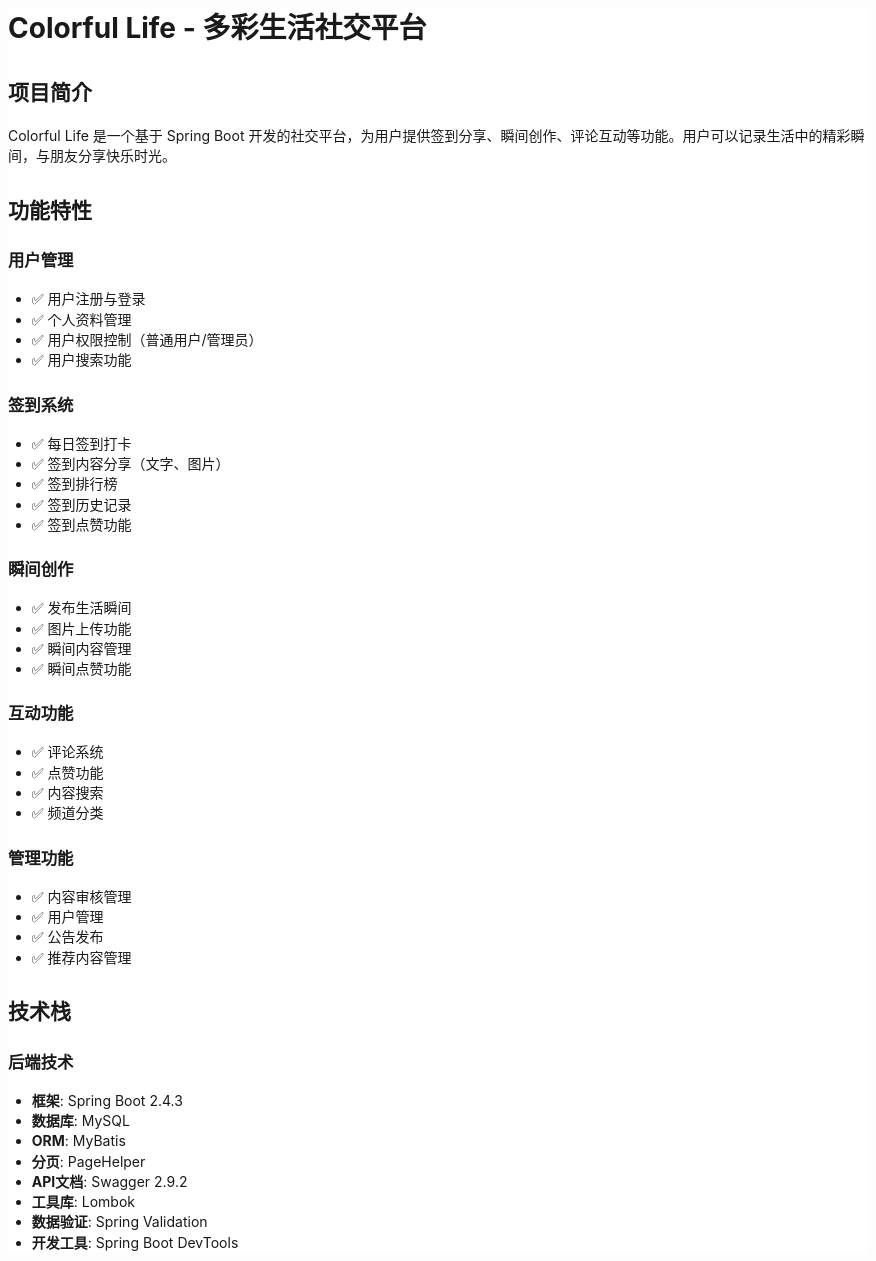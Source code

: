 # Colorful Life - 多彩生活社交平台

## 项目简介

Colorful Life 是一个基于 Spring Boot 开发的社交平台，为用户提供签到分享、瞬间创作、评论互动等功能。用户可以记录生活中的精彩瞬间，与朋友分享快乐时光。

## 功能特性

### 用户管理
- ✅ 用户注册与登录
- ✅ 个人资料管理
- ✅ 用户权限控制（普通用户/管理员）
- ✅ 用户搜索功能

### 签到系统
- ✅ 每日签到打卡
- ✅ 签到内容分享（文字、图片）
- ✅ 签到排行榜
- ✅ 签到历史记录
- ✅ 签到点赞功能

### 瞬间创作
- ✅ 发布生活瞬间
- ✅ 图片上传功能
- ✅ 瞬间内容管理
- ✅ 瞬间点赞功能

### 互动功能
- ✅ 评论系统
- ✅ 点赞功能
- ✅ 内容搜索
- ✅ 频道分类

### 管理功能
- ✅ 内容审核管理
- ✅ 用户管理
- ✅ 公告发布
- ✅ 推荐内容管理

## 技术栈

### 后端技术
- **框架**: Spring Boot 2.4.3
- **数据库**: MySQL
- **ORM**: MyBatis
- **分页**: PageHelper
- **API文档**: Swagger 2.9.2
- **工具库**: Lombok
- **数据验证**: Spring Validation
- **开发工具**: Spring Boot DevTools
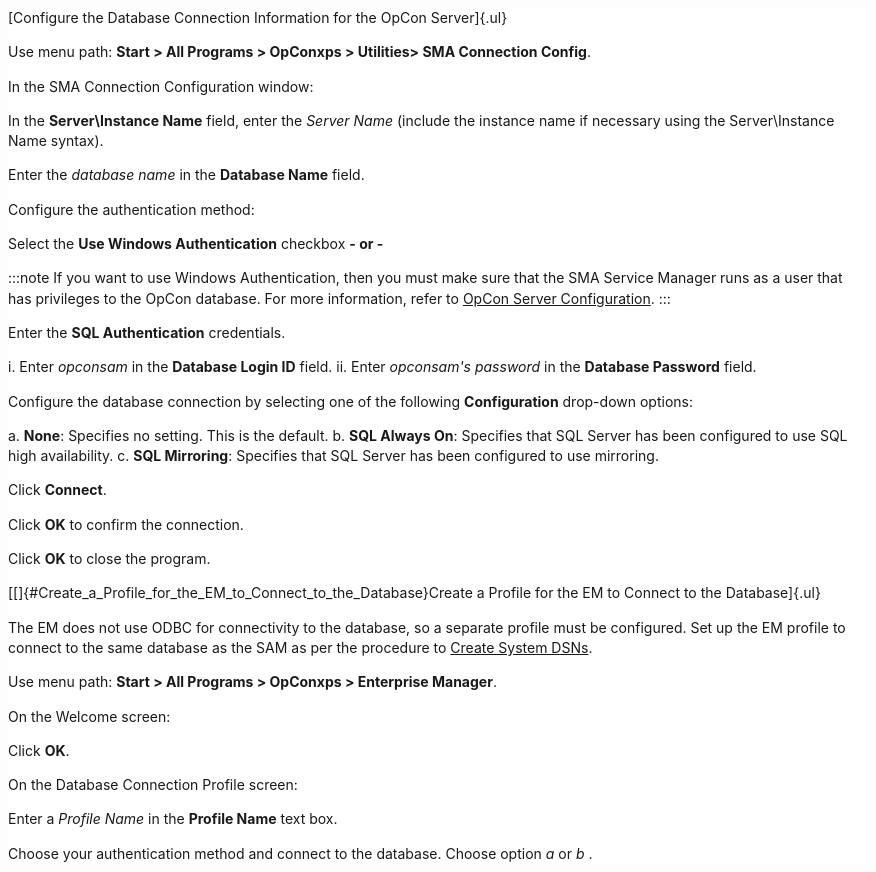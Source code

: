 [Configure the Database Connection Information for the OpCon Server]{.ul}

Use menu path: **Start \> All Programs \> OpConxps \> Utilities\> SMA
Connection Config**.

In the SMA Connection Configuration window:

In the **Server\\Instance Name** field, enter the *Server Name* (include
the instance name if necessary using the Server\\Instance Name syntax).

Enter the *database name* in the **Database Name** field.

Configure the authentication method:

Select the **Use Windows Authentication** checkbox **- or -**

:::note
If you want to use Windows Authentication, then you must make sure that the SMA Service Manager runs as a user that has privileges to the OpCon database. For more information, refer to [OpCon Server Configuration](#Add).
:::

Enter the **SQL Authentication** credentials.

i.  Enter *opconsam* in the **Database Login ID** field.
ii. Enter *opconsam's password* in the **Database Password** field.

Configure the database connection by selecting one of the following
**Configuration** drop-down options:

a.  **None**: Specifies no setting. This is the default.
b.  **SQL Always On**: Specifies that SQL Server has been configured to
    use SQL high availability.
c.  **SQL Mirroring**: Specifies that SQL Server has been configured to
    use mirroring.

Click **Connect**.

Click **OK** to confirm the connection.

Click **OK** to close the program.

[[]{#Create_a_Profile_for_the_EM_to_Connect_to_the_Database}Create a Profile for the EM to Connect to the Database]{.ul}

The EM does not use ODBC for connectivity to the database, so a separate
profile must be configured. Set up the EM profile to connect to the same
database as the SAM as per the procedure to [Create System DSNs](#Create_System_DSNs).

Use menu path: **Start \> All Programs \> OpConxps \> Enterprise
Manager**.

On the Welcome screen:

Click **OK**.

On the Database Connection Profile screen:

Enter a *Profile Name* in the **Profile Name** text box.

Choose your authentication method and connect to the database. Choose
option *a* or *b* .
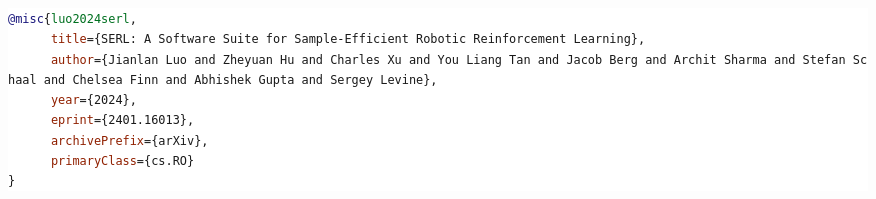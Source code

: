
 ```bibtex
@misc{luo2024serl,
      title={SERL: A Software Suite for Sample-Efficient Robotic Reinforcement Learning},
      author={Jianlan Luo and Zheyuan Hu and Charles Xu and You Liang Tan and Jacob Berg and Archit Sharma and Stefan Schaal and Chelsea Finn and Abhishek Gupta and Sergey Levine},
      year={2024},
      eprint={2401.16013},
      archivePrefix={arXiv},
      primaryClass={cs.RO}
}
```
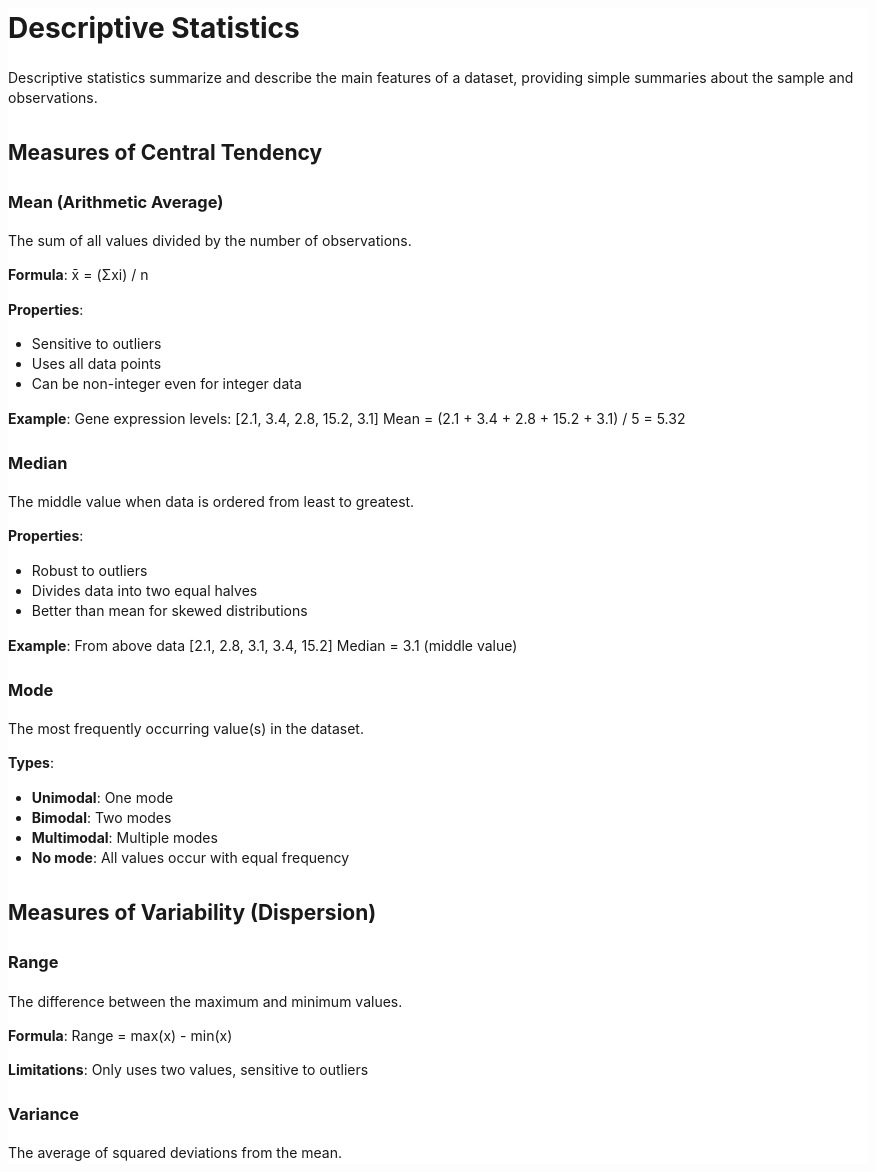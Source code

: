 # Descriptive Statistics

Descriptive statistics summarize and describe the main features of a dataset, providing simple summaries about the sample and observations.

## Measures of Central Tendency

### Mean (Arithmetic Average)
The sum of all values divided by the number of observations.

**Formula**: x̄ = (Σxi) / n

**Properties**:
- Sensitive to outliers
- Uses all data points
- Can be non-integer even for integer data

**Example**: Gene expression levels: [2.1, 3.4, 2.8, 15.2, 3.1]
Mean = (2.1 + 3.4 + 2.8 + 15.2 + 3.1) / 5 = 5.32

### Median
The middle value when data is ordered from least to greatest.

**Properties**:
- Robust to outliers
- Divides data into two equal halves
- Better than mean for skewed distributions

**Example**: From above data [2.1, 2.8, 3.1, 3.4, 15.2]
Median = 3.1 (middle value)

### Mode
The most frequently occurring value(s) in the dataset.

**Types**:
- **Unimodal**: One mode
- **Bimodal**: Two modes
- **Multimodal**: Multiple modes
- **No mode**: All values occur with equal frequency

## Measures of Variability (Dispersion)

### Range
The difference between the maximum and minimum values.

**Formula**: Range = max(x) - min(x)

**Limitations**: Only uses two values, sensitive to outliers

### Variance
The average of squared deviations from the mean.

• WHAT TO DO
Without any of the pictures, reproduce the listing above exactly.

• TASK OUTPUT
Source code

: # Colorful Life - 多彩生活社交平台

## 项目简介

Colorful Life 是一个基于 Spring Boot 开发的社交平台，为用户提供签到分享、瞬间创作、评论互动等功能。用户可以记录生活中的精彩瞬间，与朋友分享快乐时光。

## 功能特性

### 用户管理
- ✅ 用户注册与登录
- ✅ 个人资料管理
- ✅ 用户权限控制（普通用户/管理员）
- ✅ 用户搜索功能

### 签到系统
- ✅ 每日签到打卡
- ✅ 签到内容分享（文字、图片）
- ✅ 签到排行榜
- ✅ 签到历史记录
- ✅ 签到点赞功能

### 瞬间创作
- ✅ 发布生活瞬间
- ✅ 图片上传功能
- ✅ 瞬间内容管理
- ✅ 瞬间点赞功能

### 互动功能
- ✅ 评论系统
- ✅ 点赞功能
- ✅ 内容搜索
- ✅ 频道分类

### 管理功能
- ✅ 内容审核管理
- ✅ 用户管理
- ✅ 公告发布
- ✅ 推荐内容管理

## 技术栈

### 后端技术
- **框架**: Spring Boot 2.4.3
- **数据库**: MySQL
- **ORM**: MyBatis
- **分页**: PageHelper
- **API文档**: Swagger 2.9.2
- **工具库**: Lombok
- **数据验证**: Spring Validation
- **开发工具**: Spring Boot DevTools
Source code

: [Configure the Database Connection Information for the OpCon Server]{.ul}

Use menu path: **Start \> All Programs \> OpConxps \> Utilities\> SMA
Connection Config**.

In the SMA Connection Configuration window:

In the **Server\\Instance Name** field, enter the *Server Name* (include
the instance name if necessary using the Server\\Instance Name syntax).

Enter the *database name* in the **Database Name** field.

Configure the authentication method:

Select the **Use Windows Authentication** checkbox **- or -**

:::note
If you want to use Windows Authentication, then you must make sure that the SMA Service Manager runs as a user that has privileges to the OpCon database. For more information, refer to [OpCon Server Configuration](#Add).
:::

Enter the **SQL Authentication** credentials.

i.  Enter *opconsam* in the **Database Login ID** field.
ii. Enter *opconsam's password* in the **Database Password** field.

Configure the database connection by selecting one of the following
**Configuration** drop-down options:

a.  **None**: Specifies no setting. This is the default.
b.  **SQL Always On**: Specifies that SQL Server has been configured to
    use SQL high availability.
c.  **SQL Mirroring**: Specifies that SQL Server has been configured to
    use mirroring.

Click **Connect**.

Click **OK** to confirm the connection.

Click **OK** to close the program.

[[]{#Create_a_Profile_for_the_EM_to_Connect_to_the_Database}Create a Profile for the EM to Connect to the Database]{.ul}

The EM does not use ODBC for connectivity to the database, so a separate
profile must be configured. Set up the EM profile to connect to the same
database as the SAM as per the procedure to [Create System DSNs](#Create_System_DSNs).

Use menu path: **Start \> All Programs \> OpConxps \> Enterprise
Manager**.

On the Welcome screen:

Click **OK**.

On the Database Connection Profile screen:

Enter a *Profile Name* in the **Profile Name** text box.

Choose your authentication method and connect to the database. Choose
option *a* or *b* .
Source code

:
 ```bibtex
@misc{luo2024serl,
      title={SERL: A Software Suite for Sample-Efficient Robotic Reinforcement Learning},
      author={Jianlan Luo and Zheyuan Hu and Charles Xu and You Liang Tan and Jacob Berg and Archit Sharma and Stefan Schaal and Chelsea Finn and Abhishek Gupta and Sergey Levine},
      year={2024},
      eprint={2401.16013},
      archivePrefix={arXiv},
      primaryClass={cs.RO}
}
```
Source code

: # Descriptive Statistics

Descriptive statistics summarize and describe the main features of a dataset, providing simple summaries about the sample and observations.

## Measures of Central Tendency

### Mean (Arithmetic Average)
The sum of all values divided by the number of observations.

**Formula**: x̄ = (Σxi) / n

**Properties**:
- Sensitive to outliers
- Uses all data points
- Can be non-integer even for integer data

**Example**: Gene expression levels: [2.1, 3.4, 2.8, 15.2, 3.1]
Mean = (2.1 + 3.4 + 2.8 + 15.2 + 3.1) / 5 = 5.32

### Median
The middle value when data is ordered from least to greatest.

**Properties**:
- Robust to outliers
- Divides data into two equal halves
- Better than mean for skewed distributions

**Example**: From above data [2.1, 2.8, 3.1, 3.4, 15.2]
Median = 3.1 (middle value)

### Mode
The most frequently occurring value(s) in the dataset.

**Types**:
- **Unimodal**: One mode
- **Bimodal**: Two modes
- **Multimodal**: Multiple modes
- **No mode**: All values occur with equal frequency

## Measures of Variability (Dispersion)

### Range
The difference between the maximum and minimum values.

**Formula**: Range = max(x) - min(x)

**Limitations**: Only uses two values, sensitive to outliers

### Variance
The average of squared deviations from the mean.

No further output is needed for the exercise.